I was sitting in a room upstairs at a desk that was a sheet of three-quarter-inch plywood across two used file cabinets, looking at an Underwood typewriter, and typing on yellow paper. It was a contemplative life that had great, deep pleasure. I wouldn’t know how to recover it today.This, for me, is how the world has changed, that a man sits at a desk in utter silence, and the phone line is simply the phone line. Somebody calls, and you don’t have to answer it. You sit in silence, and hours pass and you tap-tap-tap-tap at a typewriter. I will never, ever recover that life. It’s gone forever. And the college students I know will never know that life.
This is a rich exchange of views from a wonderful voice in all senses of the word … I recommend you read it in full on Tom Peters’ site (link below).

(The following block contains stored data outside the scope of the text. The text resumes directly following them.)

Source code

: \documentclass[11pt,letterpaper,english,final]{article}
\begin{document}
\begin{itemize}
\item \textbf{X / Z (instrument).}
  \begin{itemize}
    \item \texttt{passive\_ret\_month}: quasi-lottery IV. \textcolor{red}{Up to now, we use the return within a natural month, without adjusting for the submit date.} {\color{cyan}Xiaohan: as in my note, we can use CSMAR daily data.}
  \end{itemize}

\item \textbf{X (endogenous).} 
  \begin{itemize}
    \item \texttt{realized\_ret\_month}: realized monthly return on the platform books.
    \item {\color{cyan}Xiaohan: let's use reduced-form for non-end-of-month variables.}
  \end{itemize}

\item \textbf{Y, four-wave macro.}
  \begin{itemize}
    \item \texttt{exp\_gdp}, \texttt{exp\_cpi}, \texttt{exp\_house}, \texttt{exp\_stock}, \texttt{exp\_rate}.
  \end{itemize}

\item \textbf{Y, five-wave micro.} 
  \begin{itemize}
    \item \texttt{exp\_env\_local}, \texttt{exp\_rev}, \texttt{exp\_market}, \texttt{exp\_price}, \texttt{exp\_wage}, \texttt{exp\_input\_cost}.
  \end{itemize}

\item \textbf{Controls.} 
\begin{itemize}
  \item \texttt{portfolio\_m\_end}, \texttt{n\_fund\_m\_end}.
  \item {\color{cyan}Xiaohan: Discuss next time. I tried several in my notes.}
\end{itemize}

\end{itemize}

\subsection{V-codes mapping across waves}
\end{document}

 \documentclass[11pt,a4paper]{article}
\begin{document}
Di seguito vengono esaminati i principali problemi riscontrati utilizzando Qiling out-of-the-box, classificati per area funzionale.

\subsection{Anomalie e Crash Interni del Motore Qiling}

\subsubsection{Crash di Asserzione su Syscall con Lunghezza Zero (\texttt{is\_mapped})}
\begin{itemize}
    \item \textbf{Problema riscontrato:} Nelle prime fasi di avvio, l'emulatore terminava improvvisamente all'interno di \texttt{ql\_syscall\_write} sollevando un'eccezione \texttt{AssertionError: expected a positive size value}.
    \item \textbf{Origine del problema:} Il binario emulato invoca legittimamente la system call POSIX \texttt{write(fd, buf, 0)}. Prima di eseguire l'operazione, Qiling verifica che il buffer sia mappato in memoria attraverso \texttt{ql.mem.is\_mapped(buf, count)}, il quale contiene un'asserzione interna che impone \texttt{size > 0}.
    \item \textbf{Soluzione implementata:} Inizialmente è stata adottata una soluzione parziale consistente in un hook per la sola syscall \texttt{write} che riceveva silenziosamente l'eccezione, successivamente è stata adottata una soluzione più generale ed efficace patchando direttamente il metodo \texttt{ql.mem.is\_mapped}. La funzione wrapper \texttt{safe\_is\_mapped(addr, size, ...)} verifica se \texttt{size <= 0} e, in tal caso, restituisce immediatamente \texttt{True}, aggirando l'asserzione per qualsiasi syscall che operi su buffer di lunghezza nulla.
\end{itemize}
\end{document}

Some insightful comments about what experience teaches about writing/editing:
You do develop very quick reflexes of rejection and editing of your own stuff. When you’re young, you’re so fond of what you have created, because it takes a lot of effort to extrude this onto the page or onto the screen. You’re very fond of it, even if it’s wounded and you’re barely alive, you still have affection for it.
But as you get older, you learn how to throw it out without much thought, without much pity. You look at a piece that you’ve written, and you take those first three paragraphs, and you dump them. You just rip them out. Usually, that’s the part that needs to be thrown out, the big windup, the big introduction. The first page almost always can go. You learn to do that without regret. I edit myself much more quickly and mercilessly now than I ever could have 20, 30 years ago.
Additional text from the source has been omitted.